Since all presumptions favor the superior court’s ruling and a reasonable court could have discredited Bolbol’s showing, we can find no abuse of discretion and must affirm the superior court’s order.
III. Disposition
The order is affirmed.
_______________________________
Mihara, J.
WE CONCUR:
_____________________________
Elia, Acting P. J.
_____________________________
Bamattre-Manoukian, J.
Feld v. Bolbol
H043368
[1] Subsequent statutory references are to the Code of Civil Procedure unless otherwise specified.

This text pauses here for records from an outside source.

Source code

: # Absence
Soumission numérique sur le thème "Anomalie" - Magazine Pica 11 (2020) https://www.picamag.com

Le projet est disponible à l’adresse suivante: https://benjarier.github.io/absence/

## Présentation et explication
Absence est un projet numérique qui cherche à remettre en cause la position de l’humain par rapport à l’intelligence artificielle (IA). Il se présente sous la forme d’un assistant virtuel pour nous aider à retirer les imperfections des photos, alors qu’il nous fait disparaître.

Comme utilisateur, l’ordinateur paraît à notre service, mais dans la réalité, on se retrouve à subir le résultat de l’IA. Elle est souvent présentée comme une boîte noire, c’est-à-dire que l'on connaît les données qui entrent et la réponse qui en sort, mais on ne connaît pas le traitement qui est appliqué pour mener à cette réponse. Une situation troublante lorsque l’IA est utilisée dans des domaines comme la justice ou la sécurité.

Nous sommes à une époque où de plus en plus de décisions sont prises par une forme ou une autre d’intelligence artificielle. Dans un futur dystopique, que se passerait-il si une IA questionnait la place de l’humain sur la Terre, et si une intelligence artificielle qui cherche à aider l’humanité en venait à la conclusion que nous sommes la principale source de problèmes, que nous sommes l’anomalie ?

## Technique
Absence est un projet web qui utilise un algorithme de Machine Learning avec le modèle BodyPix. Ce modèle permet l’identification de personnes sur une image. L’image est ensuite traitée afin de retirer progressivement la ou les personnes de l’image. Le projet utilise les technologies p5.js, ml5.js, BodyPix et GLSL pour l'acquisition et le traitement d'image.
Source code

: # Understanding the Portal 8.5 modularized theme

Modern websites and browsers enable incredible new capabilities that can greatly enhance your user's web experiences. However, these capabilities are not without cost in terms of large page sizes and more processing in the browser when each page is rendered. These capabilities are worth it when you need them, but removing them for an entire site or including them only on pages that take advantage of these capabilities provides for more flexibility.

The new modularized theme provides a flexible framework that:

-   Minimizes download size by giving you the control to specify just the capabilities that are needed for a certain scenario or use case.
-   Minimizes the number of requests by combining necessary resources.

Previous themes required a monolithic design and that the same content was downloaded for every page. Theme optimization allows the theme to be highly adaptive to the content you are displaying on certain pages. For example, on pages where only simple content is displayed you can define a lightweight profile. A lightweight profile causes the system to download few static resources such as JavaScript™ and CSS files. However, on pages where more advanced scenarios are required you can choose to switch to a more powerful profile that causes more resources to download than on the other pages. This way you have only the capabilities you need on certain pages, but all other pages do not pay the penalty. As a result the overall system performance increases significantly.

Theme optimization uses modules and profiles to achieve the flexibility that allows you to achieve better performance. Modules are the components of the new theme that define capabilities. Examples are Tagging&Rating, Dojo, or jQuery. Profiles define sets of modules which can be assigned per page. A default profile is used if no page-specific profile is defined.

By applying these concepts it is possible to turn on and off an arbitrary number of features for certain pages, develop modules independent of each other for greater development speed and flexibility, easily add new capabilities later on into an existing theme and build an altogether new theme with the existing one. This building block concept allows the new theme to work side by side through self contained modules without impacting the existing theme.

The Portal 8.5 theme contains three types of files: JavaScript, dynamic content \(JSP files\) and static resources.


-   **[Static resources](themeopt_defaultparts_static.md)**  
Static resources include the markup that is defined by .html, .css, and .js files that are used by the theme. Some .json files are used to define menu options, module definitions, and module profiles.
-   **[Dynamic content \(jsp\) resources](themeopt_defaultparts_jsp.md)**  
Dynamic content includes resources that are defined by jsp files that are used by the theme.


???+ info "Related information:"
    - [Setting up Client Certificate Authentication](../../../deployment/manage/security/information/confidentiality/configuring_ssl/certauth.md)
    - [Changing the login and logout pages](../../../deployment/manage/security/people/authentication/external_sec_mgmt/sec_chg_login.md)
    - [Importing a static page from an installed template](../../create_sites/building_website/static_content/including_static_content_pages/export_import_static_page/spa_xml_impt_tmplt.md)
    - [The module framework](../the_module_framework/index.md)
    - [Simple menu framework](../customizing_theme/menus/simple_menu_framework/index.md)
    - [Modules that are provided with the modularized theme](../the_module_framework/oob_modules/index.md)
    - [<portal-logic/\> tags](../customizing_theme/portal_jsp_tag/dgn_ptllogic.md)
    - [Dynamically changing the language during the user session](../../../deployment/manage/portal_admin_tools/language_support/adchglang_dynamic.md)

[2] In early January 2016, Feld filed a request to renew the restraining order for another three years. The court set a hearing on the renewal request for January 26, 2016. Bolbol opposed the renewal request on the ground that “[t]here has been a material change in facts.” Beginning on January 26, 2016, the superior court repeatedly continued the hearing on the renewal request and extended the WVRO, ultimately extending it to July 2016. In July 2016, the court renewed the WVRO and set the new expiration date as July 20, 2019.
Feld asserts that Bolbol’s appeal is moot because of the 2016 renewal. Not so. Had the injunction been dissolved, it could not have been renewed. If we agreed with Bolbol that the superior court abused its discretion in denying her motion and directed the court to grant her motion, the renewal of the injunction would thereby be invalidated.
[3] In her opening appellate brief, Bolbol did not contend that the superior court erred in denying her alternative motion for a new trial. In her reply brief, she asserts that the superior court erred in denying her alternative motion for a new trial. We do not consider issues raised for the first time in a reply brief. (Reichardt v. Hoffman (1997) 52 Cal.App.4th 754, 764-765.) Hence, we decline to consider Bolbol’s argument that the superior court erred in denying her alternative motion for a new trial.
[4] The name is blacked out on the copy of the report submitted by Bolbol. It is not clear who made the redaction.